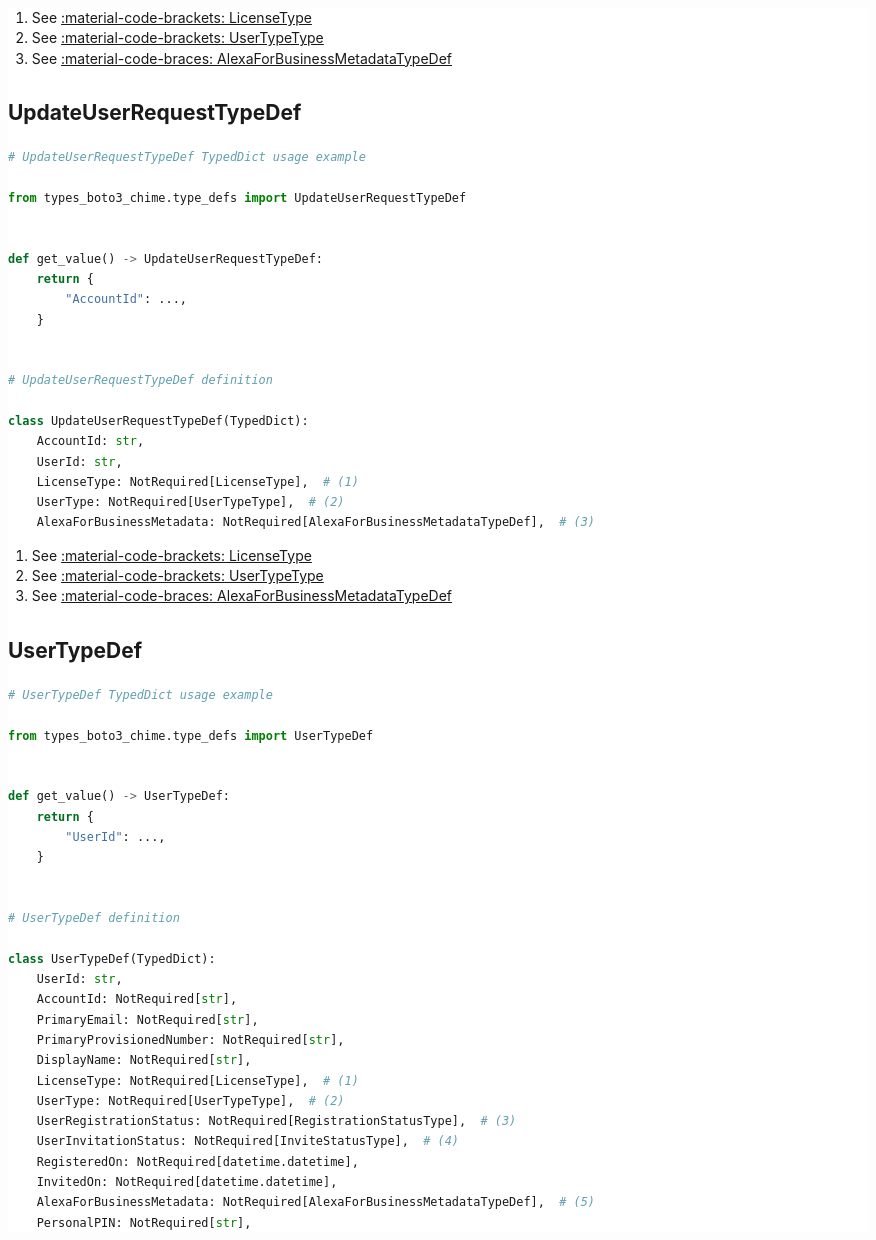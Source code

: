 1. See [:material-code-brackets: LicenseType](./literals.md#licensetype)
2. See [:material-code-brackets: UserTypeType](./literals.md#usertypetype)
3. See [:material-code-braces: AlexaForBusinessMetadataTypeDef](./type_defs.md#alexaforbusinessmetadatatypedef)

## UpdateUserRequestTypeDef

```python
# UpdateUserRequestTypeDef TypedDict usage example

from types_boto3_chime.type_defs import UpdateUserRequestTypeDef


def get_value() -> UpdateUserRequestTypeDef:
    return {
        "AccountId": ...,
    }


# UpdateUserRequestTypeDef definition

class UpdateUserRequestTypeDef(TypedDict):
    AccountId: str,
    UserId: str,
    LicenseType: NotRequired[LicenseType],  # (1)
    UserType: NotRequired[UserTypeType],  # (2)
    AlexaForBusinessMetadata: NotRequired[AlexaForBusinessMetadataTypeDef],  # (3)
```

1. See [:material-code-brackets: LicenseType](./literals.md#licensetype)
2. See [:material-code-brackets: UserTypeType](./literals.md#usertypetype)
3. See [:material-code-braces: AlexaForBusinessMetadataTypeDef](./type_defs.md#alexaforbusinessmetadatatypedef)

## UserTypeDef

```python
# UserTypeDef TypedDict usage example

from types_boto3_chime.type_defs import UserTypeDef


def get_value() -> UserTypeDef:
    return {
        "UserId": ...,
    }


# UserTypeDef definition

class UserTypeDef(TypedDict):
    UserId: str,
    AccountId: NotRequired[str],
    PrimaryEmail: NotRequired[str],
    PrimaryProvisionedNumber: NotRequired[str],
    DisplayName: NotRequired[str],
    LicenseType: NotRequired[LicenseType],  # (1)
    UserType: NotRequired[UserTypeType],  # (2)
    UserRegistrationStatus: NotRequired[RegistrationStatusType],  # (3)
    UserInvitationStatus: NotRequired[InviteStatusType],  # (4)
    RegisteredOn: NotRequired[datetime.datetime],
    InvitedOn: NotRequired[datetime.datetime],
    AlexaForBusinessMetadata: NotRequired[AlexaForBusinessMetadataTypeDef],  # (5)
    PersonalPIN: NotRequired[str],
```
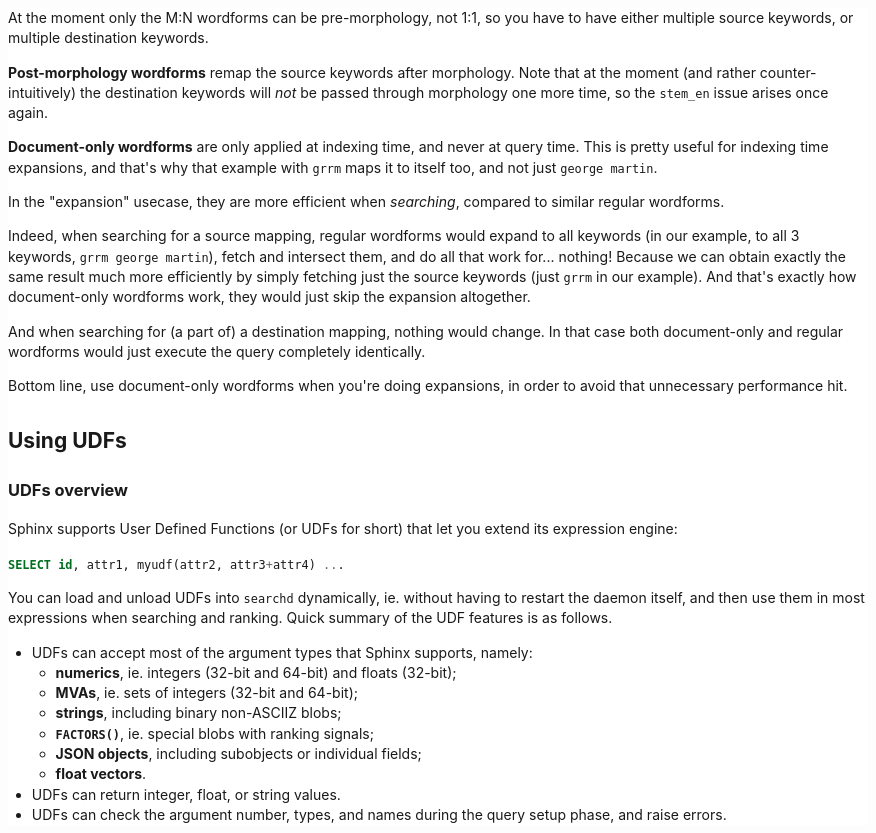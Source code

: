 At the moment only the M:N wordforms can be pre-morphology, not 1:1, so you have
to have either multiple source keywords, or multiple destination keywords.

**Post-morphology wordforms** remap the source keywords after morphology. Note
that at the moment (and rather counter-intuitively) the destination keywords
will *not*  be passed through morphology one more time, so the `stem_en` issue
arises once again.

**Document-only wordforms** are only applied at indexing time, and never at
query time. This is pretty useful for indexing time expansions, and that's why
that example with `grrm` maps it to itself too, and not just `george martin`.

In the "expansion" usecase, they are more efficient when *searching*, compared
to similar regular wordforms.

Indeed, when searching for a source mapping, regular wordforms would expand to
all keywords (in our example, to all 3 keywords, `grrm george martin`), fetch
and intersect them, and do all that work for... nothing! Because we can obtain
exactly the same result much more efficiently by simply fetching just the source
keywords (just `grrm` in our example). And that's exactly how document-only
wordforms work, they would just skip the expansion altogether.

And when searching for (a part of) a destination mapping, nothing would change.
In that case both document-only and regular wordforms would just execute the
query completely identically.

Bottom line, use document-only wordforms when you're doing expansions, in order
to avoid that unnecessary performance hit.


Using UDFs
-----------

### UDFs overview

Sphinx supports User Defined Functions (or UDFs for short) that let you extend
its expression engine:

```sql
SELECT id, attr1, myudf(attr2, attr3+attr4) ...
```

You can load and unload UDFs into `searchd` dynamically, ie. without having to
restart the daemon itself, and then use them in most expressions when searching
and ranking. Quick summary of the UDF features is as follows.

   * UDFs can accept most of the argument types that Sphinx supports, namely:
     - **numerics**, ie. integers (32-bit and 64-bit) and floats (32-bit);
     - **MVAs**, ie. sets of integers (32-bit and 64-bit);
     - **strings**, including binary non-ASCIIZ blobs;
     - **`FACTORS()`**, ie. special blobs with ranking signals;
     - **JSON objects**, including subobjects or individual fields;
     - **float vectors**.
   * UDFs can return integer, float, or string values.
   * UDFs can check the argument number, types, and names during the query
     setup phase, and raise errors.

» **What you need to do**: From the first line to the last, output the data exactly; skip any pictures.

» **Response to the task**:
Source code

: 1. See [:material-code-brackets: LicenseType](./literals.md#licensetype)
2. See [:material-code-brackets: UserTypeType](./literals.md#usertypetype)
3. See [:material-code-braces: AlexaForBusinessMetadataTypeDef](./type_defs.md#alexaforbusinessmetadatatypedef)

## UpdateUserRequestTypeDef

```python
# UpdateUserRequestTypeDef TypedDict usage example

from types_boto3_chime.type_defs import UpdateUserRequestTypeDef


def get_value() -> UpdateUserRequestTypeDef:
    return {
        "AccountId": ...,
    }


# UpdateUserRequestTypeDef definition

class UpdateUserRequestTypeDef(TypedDict):
    AccountId: str,
    UserId: str,
    LicenseType: NotRequired[LicenseType],  # (1)
    UserType: NotRequired[UserTypeType],  # (2)
    AlexaForBusinessMetadata: NotRequired[AlexaForBusinessMetadataTypeDef],  # (3)
```

1. See [:material-code-brackets: LicenseType](./literals.md#licensetype)
2. See [:material-code-brackets: UserTypeType](./literals.md#usertypetype)
3. See [:material-code-braces: AlexaForBusinessMetadataTypeDef](./type_defs.md#alexaforbusinessmetadatatypedef)

## UserTypeDef

```python
# UserTypeDef TypedDict usage example

from types_boto3_chime.type_defs import UserTypeDef


def get_value() -> UserTypeDef:
    return {
        "UserId": ...,
    }


# UserTypeDef definition

class UserTypeDef(TypedDict):
    UserId: str,
    AccountId: NotRequired[str],
    PrimaryEmail: NotRequired[str],
    PrimaryProvisionedNumber: NotRequired[str],
    DisplayName: NotRequired[str],
    LicenseType: NotRequired[LicenseType],  # (1)
    UserType: NotRequired[UserTypeType],  # (2)
    UserRegistrationStatus: NotRequired[RegistrationStatusType],  # (3)
    UserInvitationStatus: NotRequired[InviteStatusType],  # (4)
    RegisteredOn: NotRequired[datetime.datetime],
    InvitedOn: NotRequired[datetime.datetime],
    AlexaForBusinessMetadata: NotRequired[AlexaForBusinessMetadataTypeDef],  # (5)
    PersonalPIN: NotRequired[str],
```
Source code

: At the moment only the M:N wordforms can be pre-morphology, not 1:1, so you have
to have either multiple source keywords, or multiple destination keywords.

**Post-morphology wordforms** remap the source keywords after morphology. Note
that at the moment (and rather counter-intuitively) the destination keywords
will *not*  be passed through morphology one more time, so the `stem_en` issue
arises once again.

**Document-only wordforms** are only applied at indexing time, and never at
query time. This is pretty useful for indexing time expansions, and that's why
that example with `grrm` maps it to itself too, and not just `george martin`.

In the "expansion" usecase, they are more efficient when *searching*, compared
to similar regular wordforms.

Indeed, when searching for a source mapping, regular wordforms would expand to
all keywords (in our example, to all 3 keywords, `grrm george martin`), fetch
and intersect them, and do all that work for... nothing! Because we can obtain
exactly the same result much more efficiently by simply fetching just the source
keywords (just `grrm` in our example). And that's exactly how document-only
wordforms work, they would just skip the expansion altogether.

And when searching for (a part of) a destination mapping, nothing would change.
In that case both document-only and regular wordforms would just execute the
query completely identically.

Bottom line, use document-only wordforms when you're doing expansions, in order
to avoid that unnecessary performance hit.


Using UDFs
-----------

### UDFs overview

Sphinx supports User Defined Functions (or UDFs for short) that let you extend
its expression engine:

```sql
SELECT id, attr1, myudf(attr2, attr3+attr4) ...
```

You can load and unload UDFs into `searchd` dynamically, ie. without having to
restart the daemon itself, and then use them in most expressions when searching
and ranking. Quick summary of the UDF features is as follows.

   * UDFs can accept most of the argument types that Sphinx supports, namely:
     - **numerics**, ie. integers (32-bit and 64-bit) and floats (32-bit);
     - **MVAs**, ie. sets of integers (32-bit and 64-bit);
     - **strings**, including binary non-ASCIIZ blobs;
     - **`FACTORS()`**, ie. special blobs with ranking signals;
     - **JSON objects**, including subobjects or individual fields;
     - **float vectors**.
   * UDFs can return integer, float, or string values.
   * UDFs can check the argument number, types, and names during the query
     setup phase, and raise errors.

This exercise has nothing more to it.